# arrrrrrr never ending upgrade to perl 5.12



## ahavatar (May 13, 2011)

My poor PC has been upgrading to perl 5.12 for more than 6 hours now, and it's done 2/3 of the task *portupgrade -fr perl*. It needs to upgrade 303 ports out of about 1000 ports installed. Is this normal? 

Or is there a faster way to upgrade to perl 5.12 from 5.10?
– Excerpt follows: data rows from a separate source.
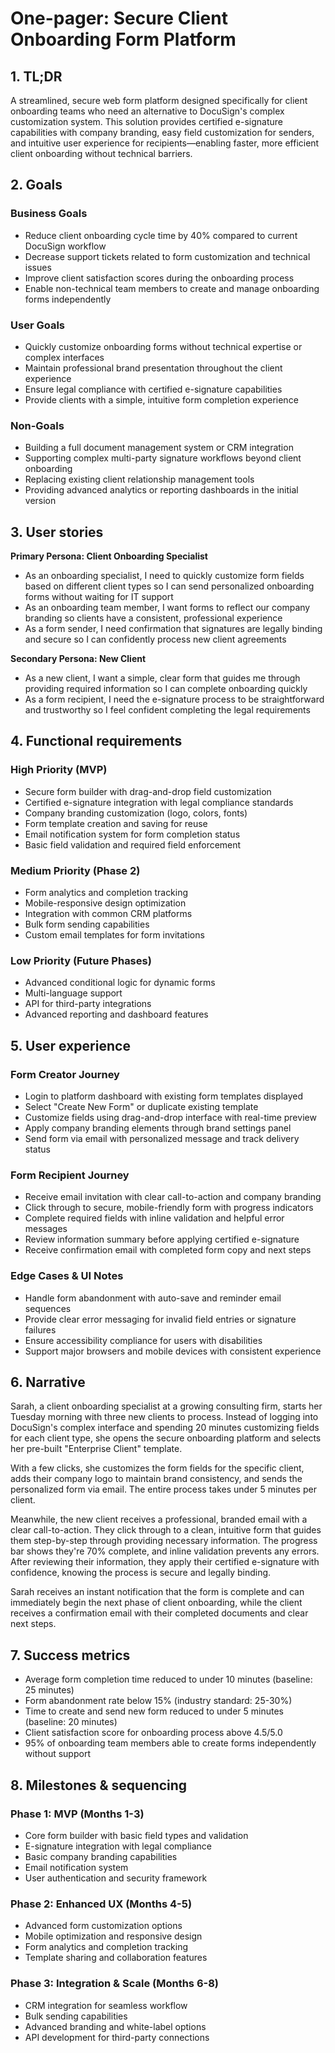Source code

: # One-pager: Secure Client Onboarding Form Platform

## 1. TL;DR
A streamlined, secure web form platform designed specifically for client onboarding teams who need an alternative to DocuSign's complex customization system. This solution provides certified e-signature capabilities with company branding, easy field customization for senders, and intuitive user experience for recipients—enabling faster, more efficient client onboarding without technical barriers.

## 2. Goals
### Business Goals
* Reduce client onboarding cycle time by 40% compared to current DocuSign workflow
* Decrease support tickets related to form customization and technical issues
* Improve client satisfaction scores during the onboarding process
* Enable non-technical team members to create and manage onboarding forms independently

### User Goals
* Quickly customize onboarding forms without technical expertise or complex interfaces
* Maintain professional brand presentation throughout the client experience
* Ensure legal compliance with certified e-signature capabilities
* Provide clients with a simple, intuitive form completion experience

### Non-Goals
* Building a full document management system or CRM integration
* Supporting complex multi-party signature workflows beyond client onboarding
* Replacing existing client relationship management tools
* Providing advanced analytics or reporting dashboards in the initial version

## 3. User stories
**Primary Persona: Client Onboarding Specialist**
* As an onboarding specialist, I need to quickly customize form fields based on different client types so I can send personalized onboarding forms without waiting for IT support
* As an onboarding team member, I want forms to reflect our company branding so clients have a consistent, professional experience
* As a form sender, I need confirmation that signatures are legally binding and secure so I can confidently process new client agreements

**Secondary Persona: New Client**
* As a new client, I want a simple, clear form that guides me through providing required information so I can complete onboarding quickly
* As a form recipient, I need the e-signature process to be straightforward and trustworthy so I feel confident completing the legal requirements

## 4. Functional requirements
### High Priority (MVP)
* Secure form builder with drag-and-drop field customization
* Certified e-signature integration with legal compliance standards
* Company branding customization (logo, colors, fonts)
* Form template creation and saving for reuse
* Email notification system for form completion status
* Basic field validation and required field enforcement

### Medium Priority (Phase 2)
* Form analytics and completion tracking
* Mobile-responsive design optimization
* Integration with common CRM platforms
* Bulk form sending capabilities
* Custom email templates for form invitations

### Low Priority (Future Phases)
* Advanced conditional logic for dynamic forms
* Multi-language support
* API for third-party integrations
* Advanced reporting and dashboard features

## 5. User experience
### Form Creator Journey
* Login to platform dashboard with existing form templates displayed
* Select "Create New Form" or duplicate existing template
* Customize fields using drag-and-drop interface with real-time preview
* Apply company branding elements through brand settings panel
* Send form via email with personalized message and track delivery status

### Form Recipient Journey
* Receive email invitation with clear call-to-action and company branding
* Click through to secure, mobile-friendly form with progress indicators
* Complete required fields with inline validation and helpful error messages
* Review information summary before applying certified e-signature
* Receive confirmation email with completed form copy and next steps

### Edge Cases & UI Notes
* Handle form abandonment with auto-save and reminder email sequences
* Provide clear error messaging for invalid field entries or signature failures
* Ensure accessibility compliance for users with disabilities
* Support major browsers and mobile devices with consistent experience

## 6. Narrative
Sarah, a client onboarding specialist at a growing consulting firm, starts her Tuesday morning with three new clients to process. Instead of logging into DocuSign's complex interface and spending 20 minutes customizing fields for each client type, she opens the secure onboarding platform and selects her pre-built "Enterprise Client" template.

With a few clicks, she customizes the form fields for the specific client, adds their company logo to maintain brand consistency, and sends the personalized form via email. The entire process takes under 5 minutes per client.

Meanwhile, the new client receives a professional, branded email with a clear call-to-action. They click through to a clean, intuitive form that guides them step-by-step through providing necessary information. The progress bar shows they're 70% complete, and inline validation prevents any errors. After reviewing their information, they apply their certified e-signature with confidence, knowing the process is secure and legally binding.

Sarah receives an instant notification that the form is complete and can immediately begin the next phase of client onboarding, while the client receives a confirmation email with their completed documents and clear next steps.

## 7. Success metrics
* Average form completion time reduced to under 10 minutes (baseline: 25 minutes)
* Form abandonment rate below 15% (industry standard: 25-30%)
* Time to create and send new form reduced to under 5 minutes (baseline: 20 minutes)
* Client satisfaction score for onboarding process above 4.5/5.0
* 95% of onboarding team members able to create forms independently without support

## 8. Milestones & sequencing
### Phase 1: MVP (Months 1-3)
* Core form builder with basic field types and validation
* E-signature integration with legal compliance
* Basic company branding capabilities
* Email notification system
* User authentication and security framework

### Phase 2: Enhanced UX (Months 4-5)
* Advanced form customization options
* Mobile optimization and responsive design
* Form analytics and completion tracking
* Template sharing and collaboration features

### Phase 3: Integration & Scale (Months 6-8)
* CRM integration for seamless workflow
* Bulk sending capabilities
* Advanced branding and white-label options
* API development for third-party connections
I went almost nuts when it started to compile Chromium which takes at least an hour and half just to compile it.

Thanks.

PS. Why are there so many perl-dependent ports? Don't you guys can't do anything without perl?


----------



## hainan (May 13, 2011)

FreeBSD must have two binary repo. 

1.RELEASE Default (for binary installation)
2.RELEASE Update (for ports updated)

Compiling huge ports (etc. Gnome2, KDE4, LibreOffice) is really waste of time. If you try Gnome2 (or KDE4) installation from binary packages it is really fast; and you don't need to know which options to install the package (this is another discussion topic). But binary packages old and after installation you must update all packages from source. I prefer to install from source because it is more recent. 

Anyway, FreeBSD developer team would give its decision. 

Sorry about my English.

Best Regards

Hasan Alp


----------



## ahavatar (May 13, 2011)

Well, it's done finally. It took about 9 hours. I still don't know why Chromium needs re-compiling in the process of upgrading perl to 5.12 from 5.10.


----------